C’est ainsi à un approfondissement et à une extension de la solidarité que nous appelle l’écologie politique : il s’agit de reconnaître la solidarité entre les pays riches du Nord, émetteurs historiques de gaz à effet de serre, et les pays pauvres du Sud, vulnérables aux dérèglements climatiques ; entre les riches et les pauvres de l’ensemble des nations, tous affectés par la crise environnementale, même s’ils le sont de manières différentes ; et entre les humains et les non-humains, qui vivent dans un écosystème partagé.
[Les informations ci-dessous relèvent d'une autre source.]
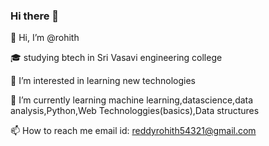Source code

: ### Hi there 👋

👋 Hi, I’m @rohith

🎓 studying btech in Sri Vasavi engineering college

👀 I’m interested in learning new technologies

🌱 I’m currently learning machine learning,datascience,data analysis,Python,Web Technologgies(basics),Data structures

📫 How to reach me email id: reddyrohith54321@gmail.com
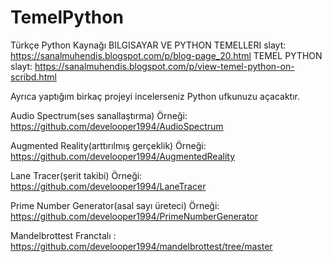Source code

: # TemelPython
Türkçe Python Kaynağı
BILGISAYAR VE PYTHON TEMELLERI slayt: https://sanalmuhendis.blogspot.com/p/blog-page_20.html
TEMEL PYTHON slayt: https://sanalmuhendis.blogspot.com/p/view-temel-python-on-scribd.html

Ayrıca yaptığım birkaç projeyi incelerseniz Python ufkunuzu açacaktır.

Audio Spectrum(ses sanallaştırma) Örneği: 
  https://github.com/develooper1994/AudioSpectrum
  
Augmented Reality(arttırılmış gerçeklik) Örneği: 
  https://github.com/develooper1994/AugmentedReality
  
Lane Tracer(şerit takibi) Örneği: 
  https://github.com/develooper1994/LaneTracer
  
Prime Number Generator(asal sayı üreteci) Örneği: 
  https://github.com/develooper1994/PrimeNumberGenerator
  
Mandelbrottest Franctalı : 
  https://github.com/develooper1994/mandelbrottest/tree/master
Le discours scientifique alerte les citoyens sur les menaces que les modes de production, de consommation et d’échange font peser sur l’environnement et sur l’urgence d’une action de transformation radicale [1]. Les effets du dérèglement climatique sont aussi de plus en plus visibles : la montée des eaux, la perte de biodiversité, les migrations sont autant de phénomènes qui nous rappellent l’urgence d’agir et de penser autrement. Mais la prise de conscience est lente, différente selon les régions et les secteurs, empêchée aussi par des résistances qui mêlent la préférence pour le court terme au poids des habitudes. Les responsabilités dans cette course de lenteur sont partagées, et chacun peut mesurer l’écart entre le désir de changer et les étapes d’une transformation qui concerne l’intime de notre rapport au monde autant que le modèle économique et social.
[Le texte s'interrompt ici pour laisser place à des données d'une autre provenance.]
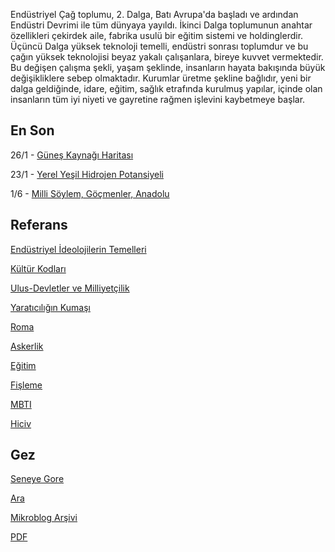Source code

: 
Endüstriyel Çağ toplumu, 2. Dalga, Batı Avrupa'da başladı ve ardından
Endüstri Devrimi ile tüm dünyaya yayıldı. İkinci Dalga toplumunun
anahtar özellikleri çekirdek aile, fabrika usulü bir eğitim sistemi ve
holdinglerdir. Üçüncü Dalga yüksek teknoloji temelli, endüstri sonrası
toplumdur ve bu çağın yüksek teknolojisi beyaz yakalı çalışanlara,
bireye kuvvet vermektedir. Bu değişen çalışma şekli, yaşam şeklinde,
insanların hayata bakışında büyük değişikliklere sebep
olmaktadır. Kurumlar üretme şekline bağlıdır, yeni bir dalga
geldiğinde, idare, eğitim, sağlık etrafında kurulmuş yapılar, içinde
olan insanların tüm iyi niyeti ve gayretine rağmen işlevini kaybetmeye
başlar.


## En Son

26/1 - [Güneş Kaynağı Haritası](2022/01/solar-map.html)

23/1 - [Yerel Yeşil Hidrojen Potansiyeli](2022/01/green-hydrogen.html)

1/6 - [Milli Söylem, Göçmenler, Anadolu](2020/07/gocebele-anadolu.html)

## Referans

[Endüstriyel İdeolojilerin Temelleri](2010/06/endustriyel-ideolojilerin-temelleri.html)

[Kültür Kodları](2006/07/kltr-kodlar.html)

[Ulus-Devletler ve Milliyetçilik](2013/09/ulus-devletler-ve-milliyetcilik.html)

[Yaratıcılığın Kumaşı](2009/04/yaratclgn-kumas.html)

[Roma](2018/10/roma.html)

[Askerlik](2007/08/askerlik.html)

[Eğitim](2018/10/egitim.html)

[Fişleme](2018/12/fisleme.html)

[MBTI](2019/08/mbti_tr.html)

[Hiciv](hiciv.html)

## Gez

[Seneye Gore](years.html)

[Ara](search.html)

[Mikroblog Arşivi](mbl/index.html)

[PDF](https://drive.google.com/uc?export=view&id=1MUWi8gkaZO0Qzn5YbEH-9HlAWJ4xDmD5)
Le laboratoire écologique est d’abord dans la société ; des citoyens se mobilisent, changent leurs comportements et explorent des modes de vie alternatifs. Des entreprises accompagnent ou même anticipent cette évolution ; d’autres la combattent. À l’échelon européen, individus et lobbies industriels s’affrontent sur des sujets liant la santé et l’environnement, comme les perturbateurs endocriniens ou le glyphosate. Sur l’écologie, il y a toujours plusieurs fronts, plusieurs agendas, plusieurs mondes. L’expertise technique côtoie l’innovation sociale, les combats des sans-terre indiens se font entendre jusque dans nos grandes villes, la cause animale bouscule les certitudes. Le pape, les activistes et les chefs d’État se rejoignent dans la mobilisation pour le climat, qui associe aussi plusieurs générations et permet de porter un nouvel idéal de justice.
L’écologie politique, souvent opposée à l’écologie scientifique, existe-t-elle ? Comment en comprendre les limites dans le champ du pouvoir, malgré sa progression dans la société et le poids des observations scientifiques ? Comment situer l’action de l’État, qui reste aujourd’hui un échelon déterminant pour réussir, mais où se concentrent les blocages ? Comment se mettre enfin sur le chemin de l’action ? Telles sont quelques-unes des questions abordées dans ce dossier, qui évoque aussi bien la situation française que celle qui existe ailleurs dans le monde, en Chine, en Pologne, qui donne la parole aux acteurs politiques comme aux philosophes, aux scientifiques ou aux militants du climat. Avec un objectif assumé, celui de créer des ponts entre ces différentes expressions écologiques toutes légitimes, mais dont il reste à construire les complémentarités. Des sciences à la politique, en passant par l’économie, le développement des territoires ou les arts et la littérature, il s’agit de tirer profit de ce chatoiement et de cette diversité pour aller plus loin sur la voie d’un monde écologique.
Notes
[1] Au sujet de la réflexion des sciences humaines sur l’anthropocène, voir le dossier « Habiter la Terre autrement », Esprit, décembre 2015. Voir aussi le dossier « Retour sur Terre, retour à nos limites », Esprit, décembre 2009.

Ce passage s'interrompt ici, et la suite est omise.